Chico de Oliveira trabalhou ao lado de Celso Furtado na Superintendência do Desenvolvimento do Nordeste (Sudene) nos anos anteriores ao golpe de 1964. Preso e liberado pelos militares, partiu para o exílio. Retornou em 1969 para atuar no Centro Brasileiro de Análise e Planejamento (Cebrap) com Fernando Henrique Cardoso e Octavio Ianni. Em 1974, foi novamente preso e dessa vez enfrentou a tortura. Nos anos 80 engajou-se na luta pela redemocratização e na criação do PT. Um dos maiores críticos dos governos de FHC nos anos 90, rompeu também com o petismo após o início do governo Lula, em 2003, porque este abraçara as bandeiras neoliberais do sucessor, e filiou-se ao PSOL.

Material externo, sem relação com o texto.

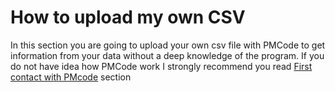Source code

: # How to upload my own CSV
In this section you are going to upload your own csv file with PMCode to get information from your data without a deep knowledge of the program. If you do not have idea how PMCode work I strongly recommend you read [First contact with PMcode](./FirstContact) section 
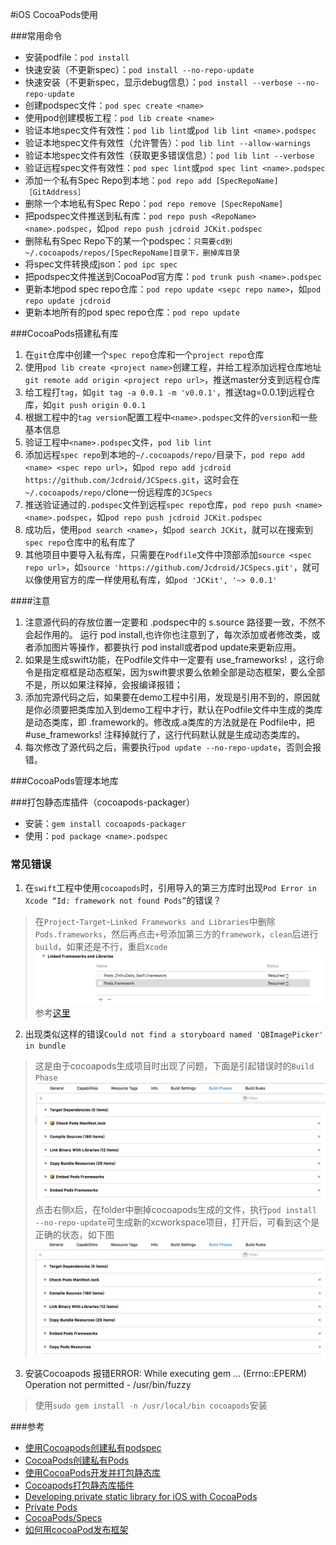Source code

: #iOS CocoaPods使用

###常用命令
* 安装podfile：`pod install`
* 快速安装（不更新spec）：`pod install --no-repo-update`
* 快速安装（不更新spec，显示debug信息）：`pod install --verbose --no-repo-update`
* 创建podspec文件：`pod spec create <name>`
* 使用pod创建模板工程：`pod lib create <name>`
* 验证本地spec文件有效性：`pod lib lint`或`pod lib lint <name>.podspec`
* 验证本地spec文件有效性（允许警告）：`pod lib lint --allow-warnings`
* 验证本地spec文件有效性（获取更多错误信息）：`pod lib lint --verbose`
* 验证远程spec文件有效性：`pod spec lint`或`pod spec lint <name>.podspec`
* 添加一个私有Spec Repo到本地：`pod repo add [SpecRepoName]［GitAddress］`
* 删除一个本地私有Spec Repo：`pod repo remove [SpecRepoName]`
* 把podspec文件推送到私有库：`pod repo push <RepoName> <name>.podspec`，如`pod repo push jcdroid JCKit.podspec`
* 删除私有Spec Repo下的某一个podspec：`只需要cd到~/.cocoapods/repos/[SpecRepoName]目录下，删掉库目录`
* 将spec文件转换成json：`pod ipc spec`
* 把podspec文件推送到CocoaPod官方库：`pod trunk push <name>.podspec`
* 更新本地pod spec repo仓库：`pod repo update <sepc repo name>`，如`pod repo update jcdroid`
* 更新本地所有的pod spec repo仓库：`pod repo update`

###CocoaPods搭建私有库
1. 在`git`仓库中创建一个`spec repo`仓库和一个`project repo`仓库
2. 使用`pod lib create <project name>`创建工程，并给工程添加远程仓库地址`git remote add origin <project repo url>`，推送master分支到远程仓库
3. 给工程打`tag`，如`git tag -a 0.0.1 -m 'v0.0.1'`，推送tag=0.0.1到远程仓库，如`git push origin 0.0.1`
4. 根据工程中的`tag version`配置工程中`<name>.podspec`文件的`version`和一些基本信息
5. 验证工程中`<name>.podspec`文件，`pod lib lint`
6. 添加远程`spec repo`到本地的`~/.cocoapods/repo/`目录下，`pod repo add <name> <spec repo url>`，如`pod repo add jcdroid https://github.com/Jcdroid/JCSpecs.git`，这时会在`~/.cocoapods/repo/`clone一份远程库的`JCSpecs`
7. 推送验证通过的`.podspec`文件到远程`spec repo`仓库，`pod repo push <name> <name>.podspec`，如`pod repo push jcdroid JCKit.podspec`
8. 成功后，使用`pod search <name>`，如`pod search JCKit`，就可以在搜索到`spec repo`仓库中的私有库了
9. 其他项目中要导入私有库，只需要在`Podfile`文件中顶部添加`source <spec repo url>`，如`source 'https://github.com/Jcdroid/JCSpecs.git'`，就可以像使用官方的库一样使用私有库，如`pod 'JCKit', '~> 0.0.1'`

####注意
1. 注意源代码的存放位置一定要和 .podspec中的 s.source 路径要一致，不然不会起作用的。 运行 pod install,也许你也注意到了，每次添加或者修改类，或者添加图片等操作，都要执行 pod install或者pod update来更新应用。
2. 如果是生成swift功能，在Podfile文件中一定要有 use_frameworks! ，这行命令是指定框框是动态框架，因为swift要求要么依赖全部是动态框架，要么全部不是，所以如果注释掉，会报编译报错； 
3. 添加完源代码之后，如果要在demo工程中引用，发现是引用不到的，原因就是你必须要把类库加入到demo工程中才行，默认在Podfile文件中生成的类库是动态类库，即 .framework的。修改成.a类库的方法就是在 Podfile中，把#use_frameworks! 注释掉就行了，这行代码默认就是生成动态类库的。 
4. 每次修改了源代码之后，需要执行`pod update --no-repo-update`，否则会报错。


###CocoaPods管理本地库





###打包静态库插件（cocoapods-packager）
* 安装：`gem install cocoapods-packager`
* 使用：`pod package <name>.podspec`


### 常见错误
1. 在`swift`工程中使用`cocoapods`时，引用导入的第三方库时出现`Pod Error in Xcode “Id: framework not found Pods”`的错误？
> 在`Project`-`Target`-`Linked Frameworks and Libraries`中删除`Pods.frameworks`，然后再点击`+`号添加第三方的`framework`，`clean`后进行`build`，如果还是不行，重启`Xcode`![image](../images/FB5A5582-5D96-419D-979C-D98710D17B06.png)参考[这里](http://stackoverflow.com/questions/31139534/pod-error-in-xcode-id-framework-not-found-pods)

2. 出现类似这样的错误`Could not find a storyboard named 'QBImagePicker' in bundle`
> 这是由于cocoapods生成项目时出现了问题，下面是引起错误时的`Build Phase`
> ![image](../images/7BDB92FA-5467-4680-87C5-C5F5ED0963D9.png)
> 点击右侧`X`后，在folder中删掉cocoapods生成的文件，执行`pod install --no-repo-update`可生成新的xcworkspace项目，打开后，可看到这个是正确的状态，如下图
> ![image](../images/F2309020-3A72-4A7E-B694-0C6120109326.png)

3. 安装Cocoapods 报错ERROR: While executing gem ... (Errno::EPERM) Operation not permitted - /usr/bin/fuzzy
> 使用`sudo gem install -n /usr/local/bin cocoapods`安装

###参考
* [使用Cocoapods创建私有podspec](http://blog.wtlucky.com/blog/2015/02/26/create-private-podspec/)
* [CocoaPods创建私有Pods](http://www.liuchungui.com/blog/2015/10/19/cocoapodschuang-jian-si-you-pods/)
* [使用CocoaPods开发并打包静态库](http://www.cnblogs.com/brycezhang/p/4117180.html)
* [Cocoapods打包静态库插件](https://github.com/CocoaPods/cocoapods-packager)
* [Developing private static library for iOS with CocoaPods](http://blog.sigmapoint.pl/developing-static-library-for-ios-with-cocoapods/)
* [Private Pods](https://guides.cocoapods.org/making/private-cocoapods.html)
* [CocoaPods/Specs](https://github.com/CocoaPods/Specs)
* [如何用cocoaPod发布框架](http://andrew-anlu.github.io/blog/2016/03/15/ru-he-yong-cocoapodfa-bu-kuang-jia/)
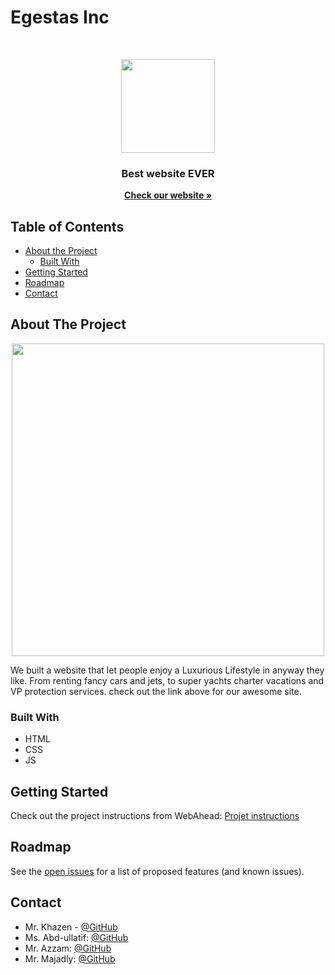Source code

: # Egestas Inc

<!-- PROJECT LOGO -->
<br />

<p align="center">
  <img src="https://github.com/WebAhead7/egestas/blob/main/logo.jpg" width="150" height="150"/>
</p>
<p align="center">
  <h3 align="center">Best website EVER</h3>
  <p align="center">
    <a href="https://webahead7.github.io/egestas/"><strong>Check our website »</strong></a>
  </p>
</p>



<!-- TABLE OF CONTENTS -->
## Table of Contents

* [About the Project](#about-the-project)
  * [Built With](#built-with)
* [Getting Started](#getting-started)
* [Roadmap](#roadmap)
* [Contact](#contact)


<!-- ABOUT THE PROJECT -->
## About The Project
<p align="center">
  <img src="https://github.com/WebAhead7/egestas/blob/main/screenshot.PNG" width="500" height="500" />
</p>

We built a website that let people enjoy a Luxurious Lifestyle in anyway they like. From renting fancy cars and jets, to super yachts charter vacations and VP protection services. check out the link above for our awesome site.

### Built With
* HTML
* CSS
* JS


<!-- GETTING STARTED -->
## Getting Started

Check out the project instructions from WebAhead: [Projet instructions](https://github.com/WebAhead/master-reference/blob/master/coursebook/week-1/project.md)


<!-- ROADMAP -->
## Roadmap

See the [open issues](https://github.com/WebAhead7/egestas/issues) for a list of proposed features (and known issues).

<!-- CONTACT -->
## Contact

* Mr. Khazen - [@GitHub](https://github.com/jiries-khazen)
* Ms. Abd-ullatif:  [@GitHub](https://twitter.com/your_username)
* Mr. Azzam:  [@GitHub](https://github.com/nuwrss)
* Mr. Majadly:  [@GitHub](https://github.com/mjmajadly)

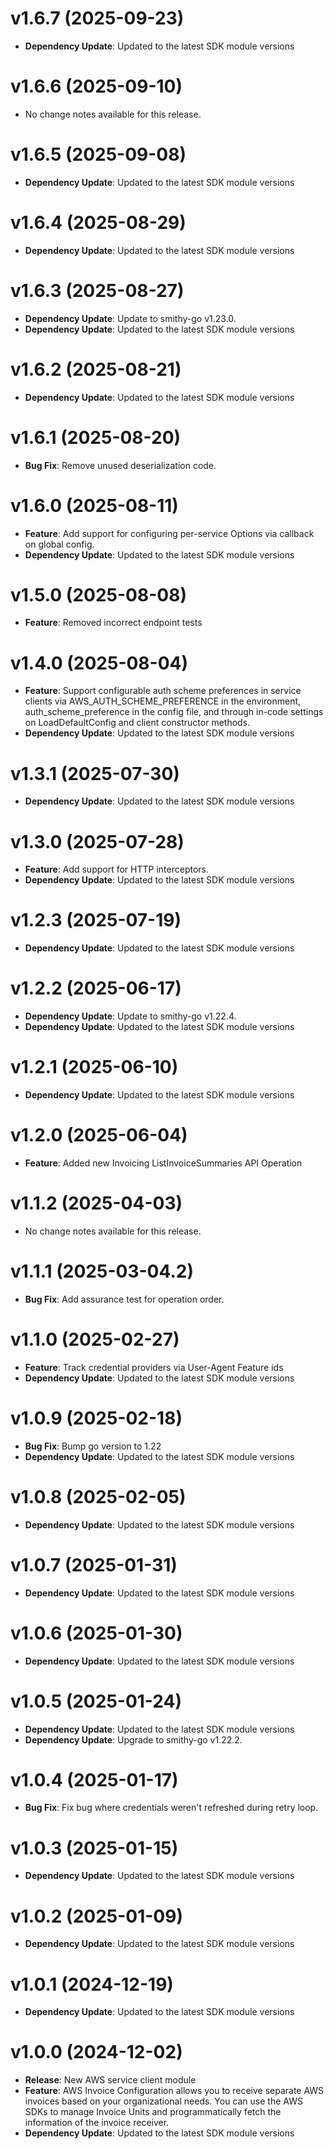 # v1.6.7 (2025-09-23)

* **Dependency Update**: Updated to the latest SDK module versions

# v1.6.6 (2025-09-10)

* No change notes available for this release.

# v1.6.5 (2025-09-08)

* **Dependency Update**: Updated to the latest SDK module versions

# v1.6.4 (2025-08-29)

* **Dependency Update**: Updated to the latest SDK module versions

# v1.6.3 (2025-08-27)

* **Dependency Update**: Update to smithy-go v1.23.0.
* **Dependency Update**: Updated to the latest SDK module versions

# v1.6.2 (2025-08-21)

* **Dependency Update**: Updated to the latest SDK module versions

# v1.6.1 (2025-08-20)

* **Bug Fix**: Remove unused deserialization code.

# v1.6.0 (2025-08-11)

* **Feature**: Add support for configuring per-service Options via callback on global config.
* **Dependency Update**: Updated to the latest SDK module versions

# v1.5.0 (2025-08-08)

* **Feature**: Removed incorrect endpoint tests

# v1.4.0 (2025-08-04)

* **Feature**: Support configurable auth scheme preferences in service clients via AWS_AUTH_SCHEME_PREFERENCE in the environment, auth_scheme_preference in the config file, and through in-code settings on LoadDefaultConfig and client constructor methods.
* **Dependency Update**: Updated to the latest SDK module versions

# v1.3.1 (2025-07-30)

* **Dependency Update**: Updated to the latest SDK module versions

# v1.3.0 (2025-07-28)

* **Feature**: Add support for HTTP interceptors.
* **Dependency Update**: Updated to the latest SDK module versions

# v1.2.3 (2025-07-19)

* **Dependency Update**: Updated to the latest SDK module versions

# v1.2.2 (2025-06-17)

* **Dependency Update**: Update to smithy-go v1.22.4.
* **Dependency Update**: Updated to the latest SDK module versions

# v1.2.1 (2025-06-10)

* **Dependency Update**: Updated to the latest SDK module versions

# v1.2.0 (2025-06-04)

* **Feature**: Added new Invoicing ListInvoiceSummaries API Operation

# v1.1.2 (2025-04-03)

* No change notes available for this release.

# v1.1.1 (2025-03-04.2)

* **Bug Fix**: Add assurance test for operation order.

# v1.1.0 (2025-02-27)

* **Feature**: Track credential providers via User-Agent Feature ids
* **Dependency Update**: Updated to the latest SDK module versions

# v1.0.9 (2025-02-18)

* **Bug Fix**: Bump go version to 1.22
* **Dependency Update**: Updated to the latest SDK module versions

# v1.0.8 (2025-02-05)

* **Dependency Update**: Updated to the latest SDK module versions

# v1.0.7 (2025-01-31)

* **Dependency Update**: Updated to the latest SDK module versions

# v1.0.6 (2025-01-30)

* **Dependency Update**: Updated to the latest SDK module versions

# v1.0.5 (2025-01-24)

* **Dependency Update**: Updated to the latest SDK module versions
* **Dependency Update**: Upgrade to smithy-go v1.22.2.

# v1.0.4 (2025-01-17)

* **Bug Fix**: Fix bug where credentials weren't refreshed during retry loop.

# v1.0.3 (2025-01-15)

* **Dependency Update**: Updated to the latest SDK module versions

# v1.0.2 (2025-01-09)

* **Dependency Update**: Updated to the latest SDK module versions

# v1.0.1 (2024-12-19)

* **Dependency Update**: Updated to the latest SDK module versions

# v1.0.0 (2024-12-02)

* **Release**: New AWS service client module
* **Feature**: AWS Invoice Configuration allows you to receive separate AWS invoices based on your organizational needs. You can use the AWS SDKs to manage Invoice Units and programmatically fetch the information of the invoice receiver.
* **Dependency Update**: Updated to the latest SDK module versions

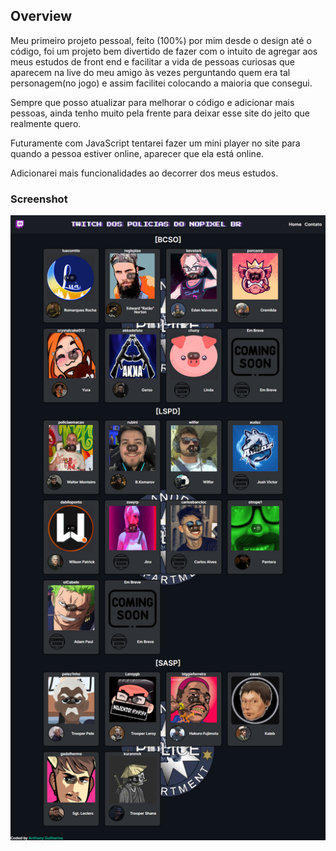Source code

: ## Overview
Meu primeiro projeto pessoal, feito (100%) por mim desde o design até o código, foi um projeto bem divertido de fazer com o intuito de agregar aos meus estudos de front end e facilitar a vida de pessoas curiosas que aparecem na live do meu amigo às vezes perguntando quem era tal personagem(no jogo) e assim facilitei colocando a maioria que consegui.


Sempre que posso atualizar para melhorar o código e adicionar mais pessoas, ainda tenho muito pela frente para deixar esse site do jeito que realmente quero.


Futuramente com JavaScript tentarei fazer um mini player no site para quando a pessoa estiver online, aparecer que ela está online.


Adicionarei mais funcionalidades ao decorrer dos meus estudos.

### Screenshot

![](./FireShot%20Capture%20%20-%20Live%20Policias%20NP-BR.png)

Com ironia fina e visão ampla, era capaz de descrever o desenvolvimento brasileiro com notável síntese: “Uma independência urdida pelos liberais, que se faz mantendo a família real no Poder e transformou-se imediatamente numa regressão quase tiranicida; um segundo imperador que passou à história como sábio e não deixou palavra escrita, salvo cartas de amor um tanto pífias; uma abolição pacífica, que rói as entranhas da Monarquia; uma República feita por militares conservadores, mais autocratas que o próprio imperador. Num registro não sarcástico: desenvolvimento conservador a partir de rupturas históricas libertadoras”.